The financial information in these interim statements is prepared under the historical cost convention and in accordance with international accounting standards. It does not constitute statutory accounts as defined in Section 435 of the Companies Act 2006 and does not reflect all the information contained in the Group's annual report and financial statements.

The tax charge is calculated by applying the Directors' best estimate of the annual tax rate to the profit for the period. Other expenses are accrued in accordance with the same principles used in the preparation of the annual report and financial statements.

The interim results for the six months to 31 March 2024 are not reviewed by Crowe U.K. LLP and accordingly no opinion has been given.

The interim financial statements have been prepared using the same accounting policies and methods of computation used to prepare the 2023 annual report and financial statements.

The financial information for the six months to 31 March 2024 and the comparative financial information for the six months to 31 March 2023 have not been audited. The comparative financial information for the year ended 30 September 2023 has been extracted from the 2023 annual report and financial statements.

The annual report and financial statements for the year ended 30 September 2023, which were approved by the Board of Directors on 8 January 2024, received an unqualified audit report, did not contain a statement under Sections 498(2) or (3) of the Companies Act 2006 and have been filed with the Registrar of Companies.

The Group has one reportable business segment comprising the development and manufacture of customised optical products to enhance electronic display performance. Products in this reportable business segment include touch sensors, filters and other laminated products. All revenue, profits or losses before tax and net assets are attributable to this reportable business segment.

2. Basis of consolidation

The Group results consolidate the accounts of Zytronic plc and all its subsidiary undertakings drawn up to 31 March 2024.

3. Exceptional costs

(a) Cost of sales    






Six months to 31 March

Six months to 31 March

Year to 30 September


2024

2023

2023


Unaudited

Unaudited

Audited


£'000

£'000

£'000

Write-down of stock associated with doubtful debt

-

214

239

Write-back of stock associated with doubtful debt

(216)

-

-

Costs of goodwill impairment

-

-

235

Costs of restructuring

-

-

135

Total exceptional costs

(216)

214

609

The write-down of stock in the consolidated statement of comprehensive income relates to the effects on the Group of AGA filing a voluntary petition under Chapter 11 of the Bankruptcy Code in the United States Bankruptcy Court for the State of Nevada.  The write-back of stock relates to sales made in the period of the prior year's written down stock.

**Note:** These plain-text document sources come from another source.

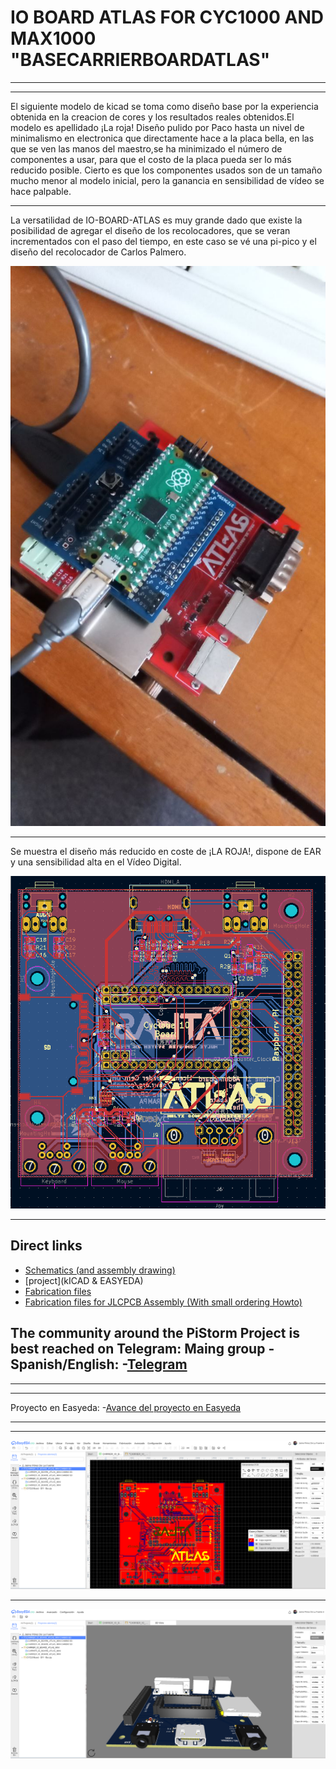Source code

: # IO BOARD ATLAS FOR CYC1000 AND MAX1000 "BASECARRIERBOARDATLAS" 
---
---


El siguiente modelo de kicad se toma como diseño base por la experiencia obtenida en la creacion de cores y los resultados reales obtenidos.El modelo es apellidado ¡La roja! Diseño pulido por Paco hasta un nivel de minimalismo en electronica que directamente hace a la placa bella, en las que se ven las manos del maestro,se ha minimizado el número de componentes a usar, para que el costo de la placa pueda ser lo más reducido posible.
Cierto es que los componentes usados son de un tamaño mucho menor al modelo inicial, pero la ganancia en sensibilidad de vídeo se hace palpable.

---

La versatilidad de IO-BOARD-ATLAS es muy grande dado que existe la posibilidad de agregar el diseño de los recolocadores, que se veran incrementados con el paso del tiempo, en este caso se vé una pi-pico y el diseño del recolocador de Carlos Palmero.

![MULTIPURPOSE IO-BOARD-ATLAS](https://github.com/AtlasFPGA/BASECARRIERBOARDATLAS/blob/main/Uso_de_recolocadores_en_IO-BOARD-ATLAS.jpg)

---


Se muestra el diseño más reducido en coste de ¡LA ROJA!, dispone de EAR y una sensibilidad alta en el Vídeo Digital.

![BASE CARRIER IO-BOARD-ATLAS](https://github.com/AtlasFPGA/BASECARRIERBOARDATLAS/blob/main/LAROJAFOTOS/ATLAS_LA_ROJA.png)

---

## Direct links
- [Schematics (and assembly drawing)](https://github.com/AtlasFPGA/BASECARRIERBOARDATLAS/blob/main/SCHEME/IO_BOARD_ATLAS_FPGA_CYC1000_MAX1000.pdf)
- [project](kICAD & EASYEDA)
- [Fabrication files](Fabrication_Files/)
- [Fabrication files for JLCPCB Assembly (With small ordering Howto)](JLCPCB/)

The community around the PiStorm Project is best reached on Telegram:
Maing group - Spanish/English:
-[Telegram](https://t.me/INICIATIVAATLAS)
---
---
---

Proyecto en Easyeda:
-[Avance del proyecto en Easyeda](https://u.easyeda.com/subcritical/carrier_io_board_atlas_mini_copy)

---
---

![BASE CARRIER IO-BOARD-ATLAS-easyeda](https://github.com/AtlasFPGA/BASECARRIERBOARDATLAS/blob/main/LAROJAFOTOS/Sin%20nombre.png)

---
![BASE CARRIER IO-BOARD-ATLAS-easyeda_3D](https://github.com/AtlasFPGA/BASECARRIERBOARDATLAS/blob/main/LAROJAFOTOS/Easyeda_con_todas_las_huellas_3D.png)

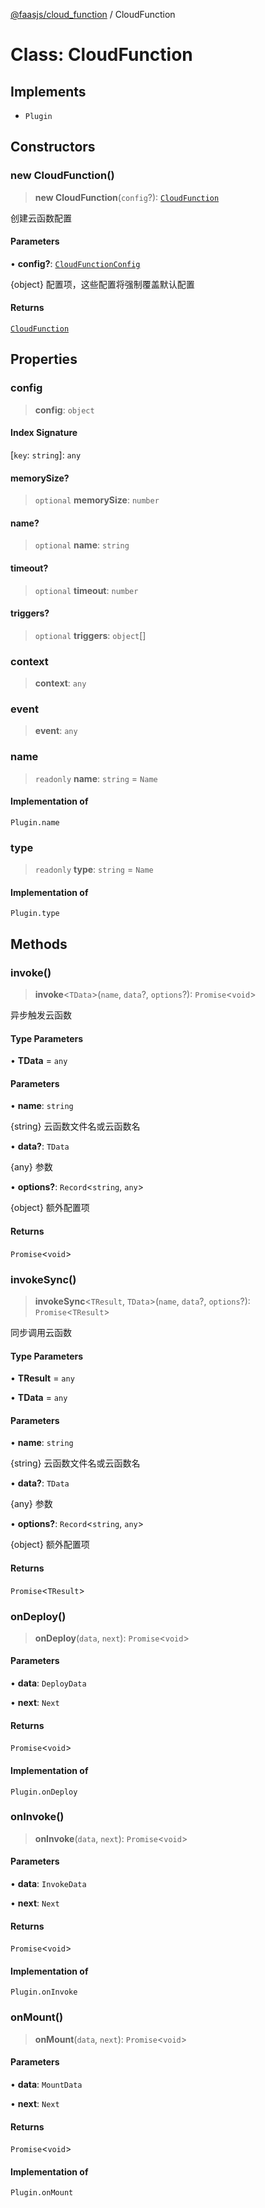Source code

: [@faasjs/cloud_function](../README.md) / CloudFunction

# Class: CloudFunction

## Implements

- `Plugin`

## Constructors

### new CloudFunction()

> **new CloudFunction**(`config`?): [`CloudFunction`](CloudFunction.md)

创建云函数配置

#### Parameters

• **config?**: [`CloudFunctionConfig`](../type-aliases/CloudFunctionConfig.md)

{object} 配置项，这些配置将强制覆盖默认配置

#### Returns

[`CloudFunction`](CloudFunction.md)

## Properties

### config

> **config**: `object`

#### Index Signature

 \[`key`: `string`\]: `any`

#### memorySize?

> `optional` **memorySize**: `number`

#### name?

> `optional` **name**: `string`

#### timeout?

> `optional` **timeout**: `number`

#### triggers?

> `optional` **triggers**: `object`[]

### context

> **context**: `any`

### event

> **event**: `any`

### name

> `readonly` **name**: `string` = `Name`

#### Implementation of

`Plugin.name`

### type

> `readonly` **type**: `string` = `Name`

#### Implementation of

`Plugin.type`

## Methods

### invoke()

> **invoke**\<`TData`\>(`name`, `data`?, `options`?): `Promise`\<`void`\>

异步触发云函数

#### Type Parameters

• **TData** = `any`

#### Parameters

• **name**: `string`

{string} 云函数文件名或云函数名

• **data?**: `TData`

{any} 参数

• **options?**: `Record`\<`string`, `any`\>

{object} 额外配置项

#### Returns

`Promise`\<`void`\>

### invokeSync()

> **invokeSync**\<`TResult`, `TData`\>(`name`, `data`?, `options`?): `Promise`\<`TResult`\>

同步调用云函数

#### Type Parameters

• **TResult** = `any`

• **TData** = `any`

#### Parameters

• **name**: `string`

{string} 云函数文件名或云函数名

• **data?**: `TData`

{any} 参数

• **options?**: `Record`\<`string`, `any`\>

{object} 额外配置项

#### Returns

`Promise`\<`TResult`\>

### onDeploy()

> **onDeploy**(`data`, `next`): `Promise`\<`void`\>

#### Parameters

• **data**: `DeployData`

• **next**: `Next`

#### Returns

`Promise`\<`void`\>

#### Implementation of

`Plugin.onDeploy`

### onInvoke()

> **onInvoke**(`data`, `next`): `Promise`\<`void`\>

#### Parameters

• **data**: `InvokeData`

• **next**: `Next`

#### Returns

`Promise`\<`void`\>

#### Implementation of

`Plugin.onInvoke`

### onMount()

> **onMount**(`data`, `next`): `Promise`\<`void`\>

#### Parameters

• **data**: `MountData`

• **next**: `Next`

#### Returns

`Promise`\<`void`\>

#### Implementation of

`Plugin.onMount`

The goodwill impairment costs of write-down relate to the operations of Intasolve Limited.

The Group undertook a restructuring exercise in the prior year and these costs are classed as exceptional as this was a one-off event.

(b) Administration expenses






Six months to 31 March

Six months to 31 March

Year to 30 September


2024

2023

2022


Unaudited

Unaudited

Audited


£'000

£'000

£'000

Write-down of doubtful debt

-

342

332

Write-back of doubtful debt

(101)

-

-

Costs of restructuring

-

-

123

Total exceptional costs

(101)

342

455

The write-down of debt in the consolidated statement of comprehensive income relates to the effects on the Group of AGA filing of a voluntary petition under Chapter 11 of the Bankruptcy Code in the United States Bankruptcy Court for the State of Nevada.  Over the course of the first half period of the current year, one of the two associated customers whose debt was impaired has since made a part repayment of it. 

The Group undertook at restructuring exercise in FY2023 and those costs were classed as exceptional as this was a one-off event.

4. Tax charge on loss on ordinary activities

The estimated tax rate for the year of 20% has been applied to the half year's loss before tax, in accordance with the Auditing Standards Board's statement on interim reports.

5. Loss per share ("LPS")

Basic LPS is calculated by dividing the loss attributable to ordinary equity holders of the Company by the weighted average number of ordinary shares in issue during the period. All activities are continuing operations and therefore there is no difference between LPS arising from total operations and LPS arising from continuing operations.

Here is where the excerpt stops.